Listrik yang kita nikmati itu berasal dari batu bara yang dikuras sedemikian rupa dalam sekejap sementara bumi membutuhkan waktu beratus-ratus tahun untuk membentuknya. Batu bara yang telah ditambang itu diangkut ke pusat-pusat pengolahan dan ditampung terlebih dahulu dalam coal stockyard dan kemudian dimasukkan ke boiler. Di boiler inilah air laut yang telah dinetralkan dipanaskan menggunakan batubara selama sekitar 6-8 jam hingga menjadi uap. Selanjutnya, uap tersebut diambil dan kemudian masuk ke dalam turbin, lalu tersambung dengan generator. Di generator inilah dihasilkan energi listrik yang kemudian mengalir menuju ke gardu induk. Di gardu induk, listrik ini diolah, untuk bisa dimanfaatkan oleh masyarakat

Proses di atas hanyalah proses teknis yang belum menunjukan dampak bahaya dari penggunaan batubara. Maka mari membahas masalah dampak tersebut.
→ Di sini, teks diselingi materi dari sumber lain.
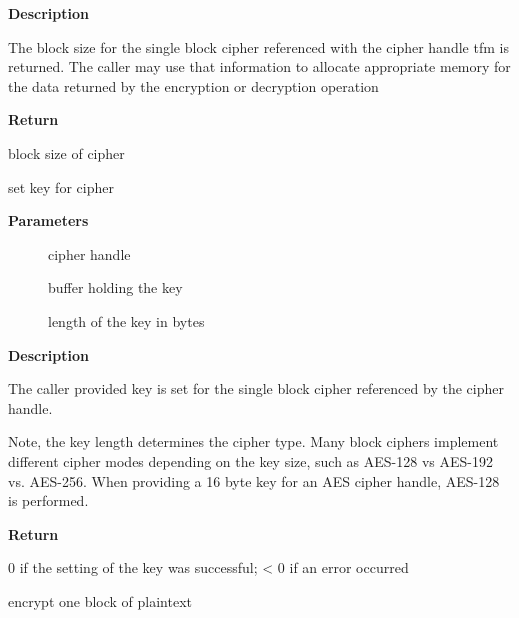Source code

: \documentclass[a4paper,8pt,english]{sphinxmanual}
\begin{document}
\textbf{Description}

The block size for the single block cipher referenced with the cipher handle
tfm is returned. The caller may use that information to allocate appropriate
memory for the data returned by the encryption or decryption operation

\textbf{Return}

block size of cipher

\begin{fulllineitems}
\label{crypto/api-skcipher:c.crypto_cipher_setkey}
set key for cipher

\end{fulllineitems}


\textbf{Parameters}
\begin{description}
\item[{}] \leavevmode
cipher handle

\item[{}] \leavevmode
buffer holding the key

\item[{}] \leavevmode
length of the key in bytes

\end{description}

\textbf{Description}

The caller provided key is set for the single block cipher referenced by the
cipher handle.

Note, the key length determines the cipher type. Many block ciphers implement
different cipher modes depending on the key size, such as AES-128 vs AES-192
vs. AES-256. When providing a 16 byte key for an AES cipher handle, AES-128
is performed.

\textbf{Return}

0 if the setting of the key was successful; \textless{} 0 if an error occurred

\begin{fulllineitems}
\label{crypto/api-skcipher:c.crypto_cipher_encrypt_one}
encrypt one block of plaintext

\end{fulllineitems}
\end{document}
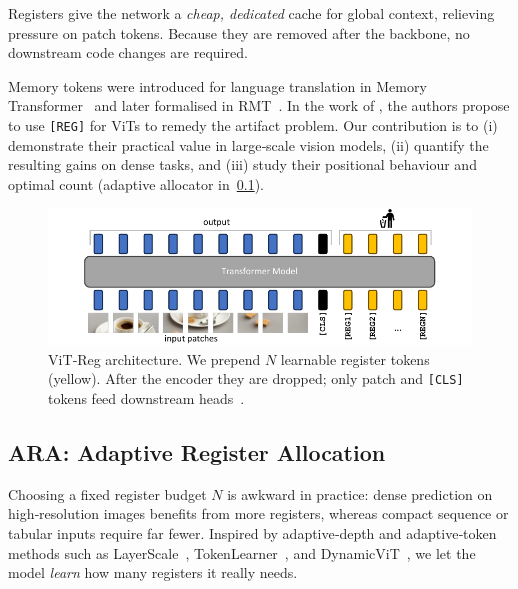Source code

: \documentclass{article}
\newcommand{\RegTok}{\texttt{[REG]}\xspace}
\newcommand{\nreg}{N}
\newcommand{\citet}{\textcite}
\newcommand{\citep}{\parencite}
\newcommand{\OURS}{\textsc{ARA}\xspace}
\begin{document}
Registers give the network a \emph{cheap, dedicated} cache for global context, relieving pressure on patch tokens.  
Because they are removed after the backbone, no downstream code changes are required.

Memory tokens were introduced for language translation in Memory Transformer~\citep{burtsevMemoryTransformer2021} and later formalised in RMT~\citep{bulatovRecurrentMemoryTransformer2022}.
In the work of \citet{darcetVisionTransformersNeed2024}, the authors propose to use \RegTok for ViTs to remedy the artifact problem.
Our contribution is to (i) demonstrate their practical value in large‑scale vision models, (ii) quantify the resulting gains on dense tasks, and (iii) study their positional behaviour and optimal count (adaptive allocator in \cref{sec:adaptive}).

\begin{figure}[t]
  \centering
  \includegraphics{resources/model.pdf}
  \caption{
    ViT‑Reg architecture.  
    We prepend $\nreg$ learnable register tokens (yellow).  
    After the encoder they are dropped; only patch and \texttt{[CLS]} tokens feed downstream heads \citep{darcetVisionTransformersNeed2024}.
    }
  \vspace{-1em}
  \label{fig:model}
\end{figure}



\subsection{\OURS: Adaptive Register Allocation}
\label{sec:adaptive}

Choosing a fixed register budget $\nreg$ is awkward in practice: dense prediction on high‑resolution images benefits from more registers, whereas compact sequence or tabular inputs require far fewer.  
Inspired by adaptive‑depth and adaptive‑token methods such as LayerScale \citep{touvronGoingDeeperImage2021}, TokenLearner \citep{ryooTokenLearnerAdaptiveSpacetime2021}, and DynamicViT \citep{raoDynamicViTEfficientVision2021}, we let the model \emph{learn} how many registers it really needs.
\end{document}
Dimulai dari proses penambangan, sudah banyak dampak buruk yang terjadi, baik dampak lingkungan maupun sosial. Hal ini karena banyak penambangan yang merusak lingkungan hingga bahkan mengorbankan nyawa akibat kelalaian perusahaan dalam melakukan prosedur penimbunan bekas tambang.
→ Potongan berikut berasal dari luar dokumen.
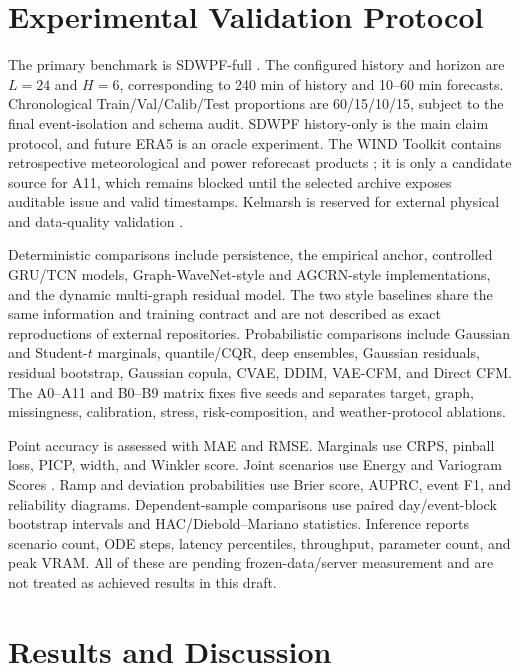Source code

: \documentclass[journal]{IEEEtran}
\begin{document}
\section{Experimental Validation Protocol}

The primary benchmark is SDWPF-full \cite{zhou2024sdwpf}. The configured history and horizon are $L=24$ and $H=6$, corresponding to 240 min of history and 10--60 min forecasts. Chronological Train/Val/Calib/Test proportions are 60/15/10/15, subject to the final event-isolation and schema audit. SDWPF history-only is the main claim protocol, and future ERA5 is an oracle experiment. The WIND Toolkit contains retrospective meteorological and power reforecast products \cite{draxl2015windtoolkit,hodge2016windforecast}; it is only a candidate source for A11, which remains blocked until the selected archive exposes auditable issue and valid timestamps. Kelmarsh is reserved for external physical and data-quality validation \cite{plumley2025kelmarsh}.

Deterministic comparisons include persistence, the empirical anchor, controlled GRU/TCN models, Graph-WaveNet-style and AGCRN-style implementations, and the dynamic multi-graph residual model. The two style baselines share the same information and training contract and are not described as exact reproductions of external repositories. Probabilistic comparisons include Gaussian and Student-$t$ marginals, quantile/CQR, deep ensembles, Gaussian residuals, residual bootstrap, Gaussian copula, CVAE, DDIM, VAE-CFM, and Direct CFM. The A0--A11 and B0--B9 matrix fixes five seeds and separates target, graph, missingness, calibration, stress, risk-composition, and weather-protocol ablations.

Point accuracy is assessed with MAE and RMSE. Marginals use CRPS, pinball loss, PICP, width, and Winkler score. Joint scenarios use Energy and Variogram Scores \cite{gneiting2007proper,scheuerer2015variogram}. Ramp and deviation probabilities use Brier score, AUPRC, event F1, and reliability diagrams. Dependent-sample comparisons use paired day/event-block bootstrap intervals and HAC/Diebold--Mariano statistics. Inference reports scenario count, ODE steps, latency percentiles, throughput, parameter count, and peak VRAM. All of these are pending frozen-data/server measurement and are not treated as achieved results in this draft.

\section{Results and Discussion}
\end{document}
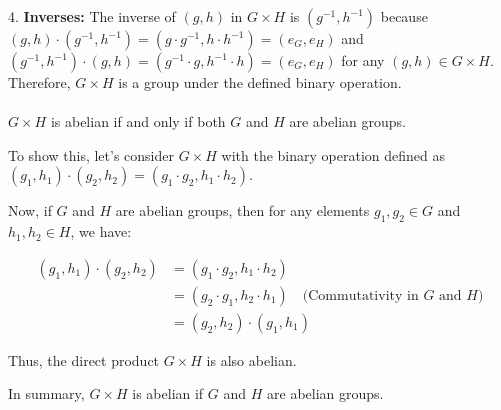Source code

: \documentclass[11pt]{article}
\begin{document}
{\begin{minipage}{0.98\linewidth}
        4. \textbf{Inverses:} The inverse of $(g, h)$ in $G \times H$ is $(g^{-1}, h^{-1})$ because $(g, h) \cdot (g^{-1}, h^{-1}) = (g \cdot g^{-1}, h \cdot h^{-1}) = (e_G, e_H)$ and $(g^{-1}, h^{-1}) \cdot (g, h) = (g^{-1} \cdot g, h^{-1} \cdot h) = (e_G, e_H)$ for any $(g, h) \in G \times H$. \\
        Therefore, $G \times H$ is a group under the defined binary operation.\\ \\

        \(G \times H\) is abelian if and only if both \(G\) and \(H\) are abelian groups.

        To show this, let's consider \(G \times H\) with the binary operation defined as \((g_1, h_1) \cdot (g_2, h_2) = (g_1 \cdot g_2, h_1 \cdot h_2)\).
        
        Now, if \(G\) and \(H\) are abelian groups, then for any elements \(g_1, g_2 \in G\) and \(h_1, h_2 \in H\), we have:

        \vspace{-1em}
        \begin{align*}
        (g_1, h_1) \cdot (g_2, h_2) &= (g_1 \cdot g_2, h_1 \cdot h_2) \\
        &= (g_2 \cdot g_1, h_2 \cdot h_1) \quad \text{(Commutativity in \(G\) and \(H\))} \\
        &= (g_2, h_2) \cdot (g_1, h_1)
        \end{align*}
        
        Thus, the direct product \(G \times H\) is also abelian.
        
        In summary, \(G \times H\) is abelian if \(G\) and \(H\) are abelian groups.
    \end{minipage}
}
\end{document}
Dalam proses pengolahan batu bara menjadi uap, banyak karbon dioksida yang dilepaskan, yang tentunya menyumbang terhadap pemanasan global dan perubahan iklim secara keseluruhan. Kita tentunya bisa bicara panjang soal bagaimana perubahan iklim akan mempengaruhi bumi dan kita. Bahwa suhu akan semakin panas, banyak daratan yang tenggelam, air bersih semakin langkah, banyak hewan dan tumbuhan yang punah, hingga akhirnya masalah kelaparan dan penyakit akan muncul di mana-mana.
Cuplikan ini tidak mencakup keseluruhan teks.